Peça 4 – a campanha do
impeachment
O
que vai restar dessa lambança toda?
Há
uma certeza e uma incógnita. A certeza é que Bolsonaro será impichado. A
incógnita é quanto ao tempo que irá demorar o processo.
Seu
único trunfo, junto ao bloco do impeachment, seria a eventualidade de sua queda
provocar a volta do PT. Não ocorrerá. Sua queda promoveria a ascensão natural
do general Mourão, preservando a unidade em torno de um comando mais racional.
Positivamente,
não tem WhatsApp ou Twitter que o salve da fogueira.
Será
curioso analisar o comportamento do Ministro Sérgio Moro, da Justiça. Na
foto divulgada, do voo para Davos, vê-se Bolsonaro ao telefone. Com todo o
Estado Maior no avião, a hipótese aventada é que estaria tratando da estratégia
de defesa com o filho Flávio. No mesmo ambiente, uma das testemunhas da
conversa é seu Ministro da Justiça, ex-juiz Sérgio Moro.
Enquanto
isto, a cobertura das Organizações Globo tem sido de uma objetividade mortal.
Há seis meses seus repórteres já sabiam das suspeitas com o capitão Adriano.
Mas mantiveram um pacto de silêncio com o Ministério Público Estadual (MPE),
para não atrapalhar as investigações.
A
nota sobre o refúgio de Queiroz no Rio Comprido saiu um dia antes da Operação
Os Intocáveis.
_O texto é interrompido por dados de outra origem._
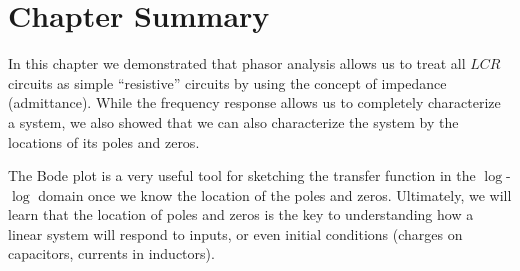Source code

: \section{Chapter Summary}
In this chapter we demonstrated that phasor analysis allows us to treat all $LCR$ circuits as simple “resistive” circuits by using the concept of impedance (admittance).  While the frequency response allows us to completely characterize a system, we also showed that we can also characterize the system by the locations of its poles and zeros.

The Bode plot is a very useful tool for sketching the transfer function in the $\log$-$\log$ domain once we know the location of the poles and zeros.  Ultimately, we will learn that the location of poles and zeros is the key to understanding how a linear system will respond to inputs, or even initial conditions (charges on capacitors, currents in inductors).
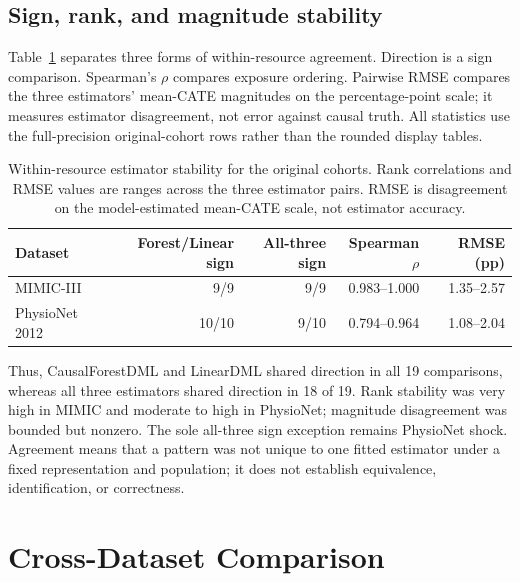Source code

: \subsection{Sign, rank, and magnitude stability}
\label{subsec:results:estimator-stability-synthesis}

Table~\ref{tab:results-estimator-stability} separates three forms of within-resource agreement.  Direction is a sign comparison.  Spearman's $\rho$ compares exposure ordering.  Pairwise RMSE compares the three estimators' mean-CATE magnitudes on the percentage-point scale; it measures estimator disagreement, not error against causal truth.  All statistics use the full-precision original-cohort rows rather than the rounded display tables.

\begin{table}[htbp]
\centering
\caption[Within-resource original-cohort estimator stability.]{Within-resource estimator stability for the original cohorts.  Rank correlations and RMSE values are ranges across the three estimator pairs.  RMSE is disagreement on the model-estimated mean-CATE scale, not estimator accuracy.}
\label{tab:results-estimator-stability}
\small
\setlength{\tabcolsep}{5pt}
\begin{tabular}{@{}lrrrr@{}}
\toprule
Dataset & Forest/Linear sign & All-three sign & Spearman $\rho$ & RMSE (pp) \\
\midrule
MIMIC-III & 9/9 & 9/9 & 0.983--1.000 & 1.35--2.57 \\
PhysioNet 2012 & 10/10 & 9/10 & 0.794--0.964 & 1.08--2.04 \\
\bottomrule
\end{tabular}
\end{table}

Thus, CausalForestDML and LinearDML shared direction in all 19 comparisons, whereas all three estimators shared direction in 18 of 19.  Rank stability was very high in MIMIC and moderate to high in PhysioNet; magnitude disagreement was bounded but nonzero.  The sole all-three sign exception remains PhysioNet shock.  Agreement means that a pattern was not unique to one fitted estimator under a fixed representation and population; it does not establish equivalence, identification, or correctness.

\section{Cross-Dataset Comparison}
\label{sec:results:cross-dataset-comparison}

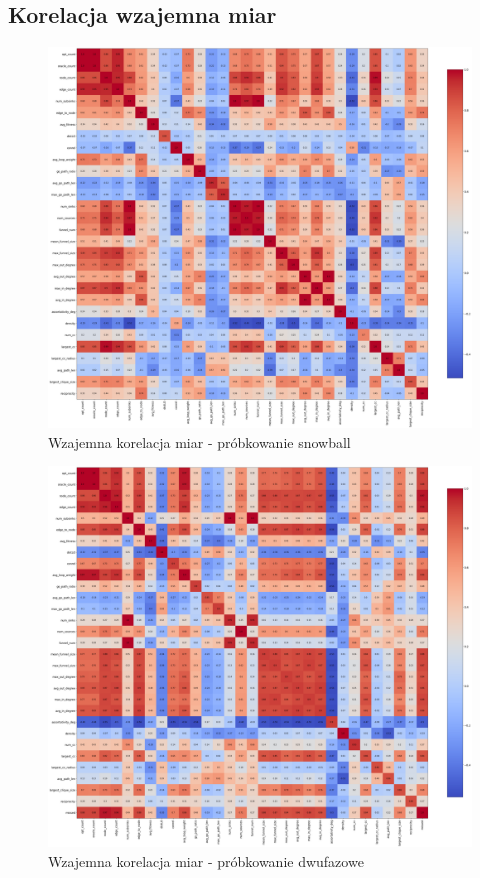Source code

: \subsection{Korelacja wzajemna miar}

\begin{figure}[h!]
    \centering
    \includegraphics[width=\textwidth]{chapters/experiments/img/snowball_corr.png}
    \caption{Wzajemna korelacja miar - próbkowanie snowball}
    \label{fig:corr_snowball}
\end{figure}

\begin{figure}[h!]
    \centering
    \includegraphics[width=\textwidth]{chapters/experiments/img/twophase_corr.png}
    \caption{Wzajemna korelacja miar - próbkowanie dwufazowe}
    \label{fig:corr_twophase}
\end{figure}
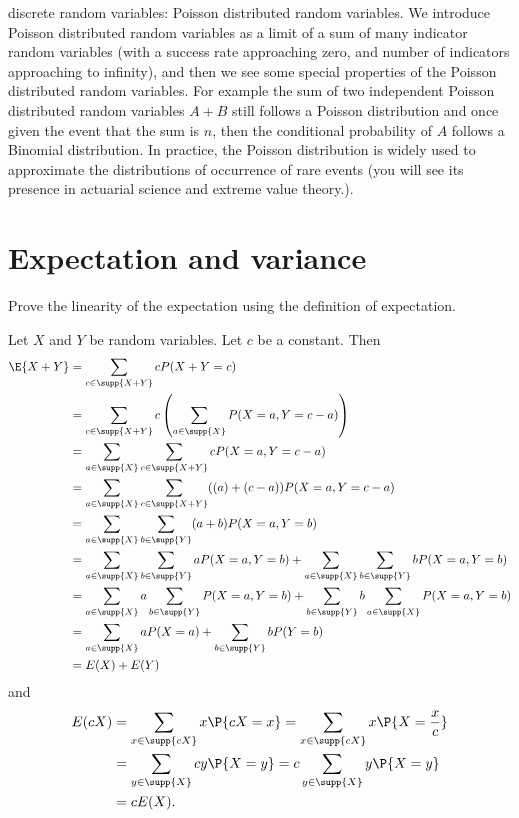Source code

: discrete random variables: Poisson distributed random variables. We introduce Poisson distributed random variables as
a limit of a sum of many indicator random variables (with a success rate approaching zero, and number of indicators
approaching to infinity), and then we see some special properties of the Poisson distributed random variables. For example
the sum of two independent Poisson distributed random variables $A + B$ still follows a Poisson distribution and once given
the event that the sum is $n$, then the conditional probability of $A$ follows a Binomial distribution. In practice, the Poisson distribution is widely used
to approximate the distributions of occurrence of rare events (you will see its presence in actuarial science and extreme value
theory.).

\section{Expectation and variance}
\label{sec:section-4.1}

\begin{exercise}
	Prove the linearity of the expectation using the definition of expectation.
	\begin{solution}
		Let $X$ and $Y$ be random variables. Let $c$ be a constant. Then
		\begin{align*}
			\E{X+Y} & = \sum_{c\in \supp{X+Y}} c P(X+Y=c) \\
			&= \sum_{c\in \supp{X+Y}} c\left(\sum_{a \in \supp{X}} P(X=a, Y=c-a)\right) \\
			&= \sum_{a \in \supp{X}} \sum_{c\in \supp{X+Y}} c P(X=a, Y=c-a) \\
			&= \sum_{a \in \supp{X}} \sum_{c\in \supp{X+Y}}((a)+(c-a)) P(X=a, Y=c-a) \\
			&= \sum_{a \in \supp{X}} \sum_{b \in \supp{Y}}(a+b) P(X=a, Y=b) \\
			&= \sum_{a \in \supp{X}} \sum_{b \in \supp{Y}} a P(X=a, Y=b)+\sum_{a \in \supp{X}} \sum_{b \in \supp{Y}} b P(X=a, Y=b) \\
			&= \sum_{a \in \supp{X}} a \sum_{b \in \supp{Y}} P(X=a, Y=b)+\sum_{b \in \supp{Y}} b \sum_{a \in \supp{X}} P(X=a, Y=b) \\
			&= \sum_{a \in \supp{X}} a P(X=a)+\sum_{b \in \supp{Y}} b P(Y=b) \\
			&= E(X)+E(Y)
		\end{align*}
		and
		\begin{align*}
			E(cX) & = \sum_{x \in \supp{cX}} x \P{cX = x} = \sum_{x\in \supp{cX}} x \P{X = \frac{x}{c}} \\
			& = \sum_{y \in \supp{X}} cy \P{X = y } = c\sum_{y \in \supp{X}} y \P{X = y} \\
			& = c E(X).
		\end{align*}
	\end{solution}
\end{exercise}


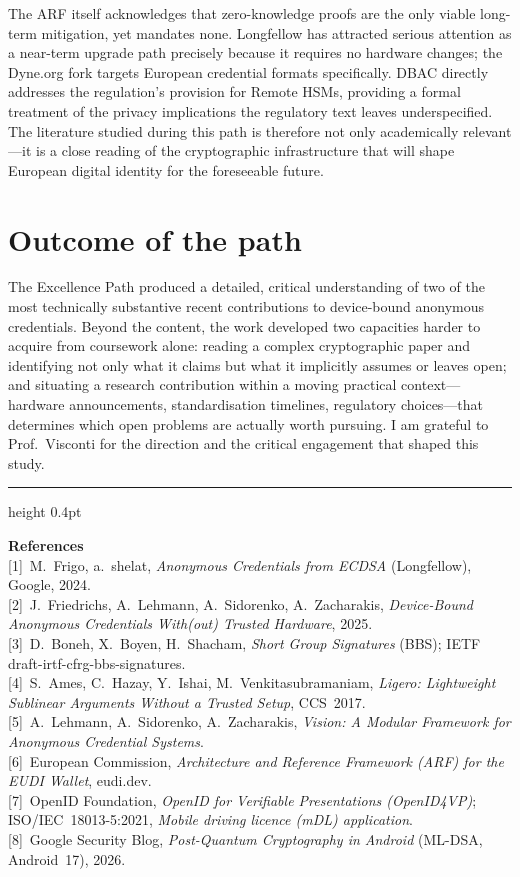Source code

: \documentclass[11pt]{article}
\begin{document}
The ARF itself acknowledges that zero-knowledge proofs are the only viable
long-term mitigation, yet mandates none. Longfellow has attracted serious
attention as a near-term upgrade path precisely because it requires no
hardware changes; the Dyne.org fork targets European credential formats
specifically. DBAC directly addresses the regulation's provision for Remote
HSMs, providing a formal treatment of the privacy implications the regulatory
text leaves underspecified. The literature studied during this path is
therefore not only academically relevant---it is a close reading of the
cryptographic infrastructure that will shape European digital identity for
the foreseeable future.

\section{Outcome of the path}

The Excellence Path produced a detailed, critical understanding of two of
the most technically substantive recent contributions to device-bound
anonymous credentials. Beyond the content, the work developed two capacities
harder to acquire from coursework alone: reading a complex cryptographic
paper and identifying not only what it claims but what it implicitly assumes
or leaves open; and situating a research contribution within a moving
practical context---hardware announcements, standardisation timelines,
regulatory choices---that determines which open problems are actually worth
pursuing. I am grateful to Prof.\ Visconti for the direction and the
critical engagement that shaped this study.

\vspace{8pt}
{\color{accent}\hrule height 0.4pt}
\vspace{4pt}
{\footnotesize\noindent\textbf{\sffamily References}\\[3pt]
[1]~M.~Frigo, a.~shelat, \textit{Anonymous Credentials from ECDSA}
(Longfellow), Google, 2024.\\[1pt]
[2]~J.~Friedrichs, A.~Lehmann, A.~Sidorenko, A.~Zacharakis,
\textit{Device-Bound Anonymous Credentials With(out) Trusted Hardware}, 2025.\\[1pt]
[3]~D.~Boneh, X.~Boyen, H.~Shacham, \textit{Short Group Signatures} (BBS);
IETF draft-irtf-cfrg-bbs-signatures.\\[1pt]
[4]~S.~Ames, C.~Hazay, Y.~Ishai, M.~Venkitasubramaniam,
\textit{Ligero: Lightweight Sublinear Arguments Without a Trusted Setup}, CCS~2017.\\[1pt]
[5]~A.~Lehmann, A.~Sidorenko, A.~Zacharakis,
\textit{Vision: A Modular Framework for Anonymous Credential Systems}.\\[1pt]
[6]~European Commission, \textit{Architecture and Reference Framework (ARF)
for the EUDI Wallet}, eudi.dev.\\[1pt]
[7]~OpenID Foundation, \textit{OpenID for Verifiable Presentations (OpenID4VP)};
ISO/IEC~18013-5:2021, \textit{Mobile driving licence (mDL) application}.\\[1pt]
[8]~Google Security Blog, \textit{Post-Quantum Cryptography in Android}
(ML-DSA, Android~17), 2026.
}
\end{document}
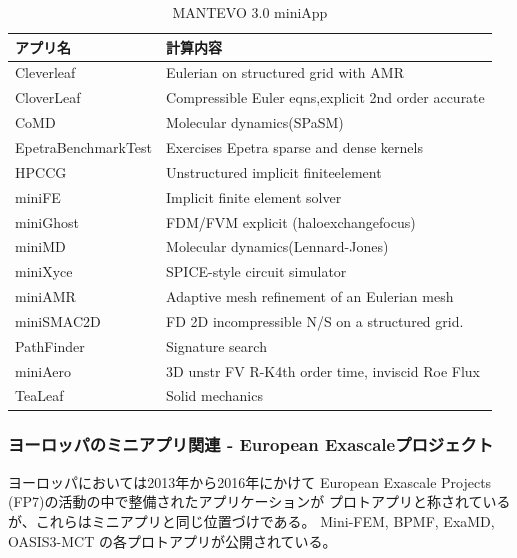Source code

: \begin{table}[H]
\caption{MANTEVO 3.0 miniApp}
\label{tab:MANTEVO-miniapp}
{
\begin{tabular}{p{50mm}|p{100mm}} \hline
アプリ名		&	計算内容 \\ \hline

Cleverleaf 	&	Eulerian on structured grid with AMR  \\ \hline
CloverLeaf 	&	Compressible Euler eqns,explicit 2nd order accurate \\ \hline
CoMD 		&	Molecular dynamics(SPaSM)  \\ \hline
EpetraBenchmarkTest	&	Exercises Epetra sparse and dense kernels \\ \hline
HPCCG 		&	Unstructured implicit finiteelement  \\ \hline
miniFE 		&	Implicit finite element solver \\ \hline
miniGhost 	&	FDM/FVM explicit (haloexchangefocus) \\ \hline
miniMD 		&	Molecular dynamics(Lennard-Jones)  \\ \hline
miniXyce 	&	SPICE-style circuit simulator \\ \hline
miniAMR 		&	Adaptive mesh refinement of an Eulerian mesh \\ \hline
miniSMAC2D 	&	FD 2D incompressible N/S on a structured grid. \\ \hline
PathFinder 	&	Signature search \\ \hline
miniAero 	&	3D unstr FV R-K4th order time, inviscid Roe Flux \\ \hline
TeaLeaf 	&	Solid mechanics \\ \hline
\end{tabular}
}
\end{table}


\subsubsection{ヨーロッパのミニアプリ関連 - European Exascaleプロジェクト}
ヨーロッパにおいては2013年から2016年にかけて
European Exascale Projects (FP7)の活動の中で整備されたアプリケーションが
プロトアプリと称されているが、これらはミニアプリと同じ位置づけである。
Mini-FEM, BPMF, ExaMD, OASIS3-MCT の各プロトアプリが公開されている。
\cite{EXA2CT}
Nos próximos dias – talvez até no Jornal Nacional de hoje –
serão revelados os detalhes sobre o capitão Adriano.
Os
Bolsonaro estão apanhando até no seu campo de batalha: as redes sociais.
É
até possível que a Operação Marielle tenha acontecido sem conhecimento prévio
de Flávio Bolsonaro e ele não passasse de um joguete nas mãos do motorista. É
significativo o fato de ter publicado um Twitter se solidarizando com Mairelle
e, em seguida, tê-lo apagado. Fará doferença em uma investigação criminal, não
em um julgamento político.
Se
valer um palpite, acho que haverá um desfecho relativamente rápido dessa crise.